Anomaly Detection: Non-Programming Way

BUSINESS INTELLIGENCE

I was once asked, how to determine anomaly/outlier in data set without using any analytical tool or programming language? One more condition added, there is no historical data and no upper/lower threshold given. The one thing that came to my mind is the Excel Quartile function.

An anomaly/outlier is any data point that does not fall within the common range of the majority of the data points in a data set. Anomaly/outliers are either way too high or way too low to be truly representative data.

Quartile

A quartile is a statistical division of a data set into four equal groups, with each group making up 25 percent of the data. The top 25 percent of a collection is considered to be the 1st quartile, whereas the bottom 25 percent is considered the 4th quartile. This concept of estimating the quartile demarcation value is called interpolation.

Let’s take a look at how this works. We would take 10 values(sorted ascending order) and place them side by side. Then underneath, we add a kind of index that gives each value a position. This index can be considered to be an interpolation basis. There are two types of interpolation N-1 basis and N+1 basis. N stands for the count of values and -1 indicates where we start indexing. In Excel, the QUARTILE and QUARTILE.INC function calculates on an N-1 basis, whereas QUARTILE.EXC calculates on an N+1 basis.

N-1 Basis

To find out where we draw the line for the quartiles , we calculate

Q1 = 0.25*(N-1) = 0.25*(10–1) = 2.25

Q2 = 0.50*(N-1) = 0.50*(10–1) = 4.5

Q3 = 0.75*(N-1) = 0.75*(10–1) = 6.75

N +1 Basis

To find out where we draw the line for the quartiles , we calculate

Q1 = 0.25*(N+1) = 0.25*(10+1) = 2.75

Q2 = 0.50*(N+1) = 0.50*(10+1) = 5.5

Q3 = 0.75*(N+1) = 0.75*(10+1) = 8.25

Taking these two quartiles, we can calculate the statistical 50 percent of the data set by subtracting the 3rd quartile from the 1st quartile. This statistical 50 percent is called the inter-quartile range (IQR). Statisticians generally agree that IQR*1.5 can be used to establish a reasonable upper and lower fence. Any value greater than the upper fence or less than the lower fence is considered an outlier.

The lower fence is equal to the 1st quartile — IQR*1.5.

The upper fence is equal to the 3rd quartile + IQR*1.5.

A couple of things to note:

1. The 2nd quartile will always be the same between any quartile methods you use. The 2nd quartile is effectively the Median so that is locked.

2. QUARTILE.EXC excludes the median (middle number) from the population. This function results in quartiles that are further from the center of the whole. This gives us a better estimate of the actual population and gives us a potentially more accurate view of what values should be considered outliers.
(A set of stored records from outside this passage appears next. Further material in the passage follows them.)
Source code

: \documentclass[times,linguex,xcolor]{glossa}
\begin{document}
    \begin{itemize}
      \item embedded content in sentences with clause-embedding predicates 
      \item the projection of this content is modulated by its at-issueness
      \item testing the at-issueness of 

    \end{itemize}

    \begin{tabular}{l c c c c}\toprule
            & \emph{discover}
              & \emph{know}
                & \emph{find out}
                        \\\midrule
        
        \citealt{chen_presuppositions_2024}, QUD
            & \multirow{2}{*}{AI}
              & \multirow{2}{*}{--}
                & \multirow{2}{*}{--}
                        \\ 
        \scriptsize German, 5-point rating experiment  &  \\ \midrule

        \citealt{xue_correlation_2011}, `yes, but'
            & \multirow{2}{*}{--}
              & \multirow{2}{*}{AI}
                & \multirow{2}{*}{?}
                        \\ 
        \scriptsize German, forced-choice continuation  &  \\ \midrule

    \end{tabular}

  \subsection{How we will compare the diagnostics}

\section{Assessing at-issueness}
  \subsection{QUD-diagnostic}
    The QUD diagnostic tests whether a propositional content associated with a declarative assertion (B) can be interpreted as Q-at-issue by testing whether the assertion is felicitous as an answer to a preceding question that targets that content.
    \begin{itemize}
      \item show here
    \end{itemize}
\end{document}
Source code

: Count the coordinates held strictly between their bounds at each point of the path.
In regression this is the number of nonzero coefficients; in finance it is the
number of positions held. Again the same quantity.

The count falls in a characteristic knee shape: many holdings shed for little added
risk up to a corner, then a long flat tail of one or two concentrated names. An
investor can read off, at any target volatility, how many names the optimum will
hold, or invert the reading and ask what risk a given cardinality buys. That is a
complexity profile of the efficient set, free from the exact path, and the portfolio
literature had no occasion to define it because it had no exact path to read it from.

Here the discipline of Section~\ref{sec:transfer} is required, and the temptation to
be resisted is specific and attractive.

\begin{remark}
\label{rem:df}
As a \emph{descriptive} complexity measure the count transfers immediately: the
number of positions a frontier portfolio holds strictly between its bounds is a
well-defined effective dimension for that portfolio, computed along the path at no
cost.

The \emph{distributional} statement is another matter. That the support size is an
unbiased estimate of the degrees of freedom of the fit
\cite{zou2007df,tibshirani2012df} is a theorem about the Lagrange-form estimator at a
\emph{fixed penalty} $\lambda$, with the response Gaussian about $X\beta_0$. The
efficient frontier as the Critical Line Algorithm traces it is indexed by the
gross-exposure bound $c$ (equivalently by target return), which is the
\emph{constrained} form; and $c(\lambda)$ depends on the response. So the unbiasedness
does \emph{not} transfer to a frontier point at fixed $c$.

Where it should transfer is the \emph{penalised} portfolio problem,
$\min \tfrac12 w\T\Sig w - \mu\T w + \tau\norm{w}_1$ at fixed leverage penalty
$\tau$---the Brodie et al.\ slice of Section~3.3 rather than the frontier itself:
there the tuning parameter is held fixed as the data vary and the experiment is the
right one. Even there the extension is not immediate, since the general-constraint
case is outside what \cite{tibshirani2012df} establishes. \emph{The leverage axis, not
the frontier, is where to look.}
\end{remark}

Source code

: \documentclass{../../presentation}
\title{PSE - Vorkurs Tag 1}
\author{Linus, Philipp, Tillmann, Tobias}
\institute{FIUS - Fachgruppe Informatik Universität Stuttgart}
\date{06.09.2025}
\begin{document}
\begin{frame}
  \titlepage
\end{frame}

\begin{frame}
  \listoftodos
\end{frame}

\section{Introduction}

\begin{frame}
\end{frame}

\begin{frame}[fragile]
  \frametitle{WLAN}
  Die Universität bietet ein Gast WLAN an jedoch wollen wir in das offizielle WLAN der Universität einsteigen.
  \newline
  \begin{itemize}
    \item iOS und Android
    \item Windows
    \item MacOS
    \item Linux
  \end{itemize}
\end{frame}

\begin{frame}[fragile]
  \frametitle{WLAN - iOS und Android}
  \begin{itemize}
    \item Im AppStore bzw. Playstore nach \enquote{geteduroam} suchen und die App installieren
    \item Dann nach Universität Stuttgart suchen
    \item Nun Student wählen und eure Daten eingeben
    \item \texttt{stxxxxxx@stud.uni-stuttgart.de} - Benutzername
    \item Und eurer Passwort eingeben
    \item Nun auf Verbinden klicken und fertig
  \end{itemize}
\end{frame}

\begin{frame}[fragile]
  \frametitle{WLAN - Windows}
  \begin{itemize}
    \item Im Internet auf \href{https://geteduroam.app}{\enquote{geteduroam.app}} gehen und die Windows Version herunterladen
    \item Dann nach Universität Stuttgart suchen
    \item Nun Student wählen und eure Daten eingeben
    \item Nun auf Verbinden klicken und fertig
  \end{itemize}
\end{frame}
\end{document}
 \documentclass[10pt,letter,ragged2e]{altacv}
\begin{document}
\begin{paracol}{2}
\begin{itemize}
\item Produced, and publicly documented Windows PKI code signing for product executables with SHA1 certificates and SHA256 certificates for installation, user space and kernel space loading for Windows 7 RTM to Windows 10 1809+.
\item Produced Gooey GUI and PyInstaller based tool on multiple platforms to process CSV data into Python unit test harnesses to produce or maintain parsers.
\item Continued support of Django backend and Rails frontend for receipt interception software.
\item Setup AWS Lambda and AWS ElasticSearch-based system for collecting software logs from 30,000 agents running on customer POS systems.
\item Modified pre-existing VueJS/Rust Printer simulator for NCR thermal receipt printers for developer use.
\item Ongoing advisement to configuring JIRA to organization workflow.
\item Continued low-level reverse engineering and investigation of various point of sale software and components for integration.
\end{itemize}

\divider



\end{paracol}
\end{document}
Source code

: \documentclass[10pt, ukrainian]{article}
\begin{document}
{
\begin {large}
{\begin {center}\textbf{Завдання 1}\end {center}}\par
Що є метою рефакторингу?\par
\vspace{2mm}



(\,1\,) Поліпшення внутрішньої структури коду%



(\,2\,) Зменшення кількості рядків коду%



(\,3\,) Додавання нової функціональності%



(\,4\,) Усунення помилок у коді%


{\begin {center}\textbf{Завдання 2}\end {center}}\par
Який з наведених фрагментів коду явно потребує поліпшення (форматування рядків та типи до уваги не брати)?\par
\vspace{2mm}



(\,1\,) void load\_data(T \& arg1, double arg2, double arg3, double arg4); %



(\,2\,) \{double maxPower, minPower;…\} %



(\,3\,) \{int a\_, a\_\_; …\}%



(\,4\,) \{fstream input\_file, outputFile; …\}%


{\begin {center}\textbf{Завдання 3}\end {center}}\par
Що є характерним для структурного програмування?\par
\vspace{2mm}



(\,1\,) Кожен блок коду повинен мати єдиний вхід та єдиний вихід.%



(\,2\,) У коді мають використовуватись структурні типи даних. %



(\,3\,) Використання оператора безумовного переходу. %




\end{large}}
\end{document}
3. Both the QUARTILE and QUARTILE.INC includes the median (middle number) when determining interpolation. These functions are handy if you require relatively symmetrical quartiles. However, these functions shrink your inter-quartile range (distance between the upper and lower quartiles), making it more difficult to identify true statistical outliers

Now we would use Excel conditional formatting to highlight the outlier/anomaly in the data set.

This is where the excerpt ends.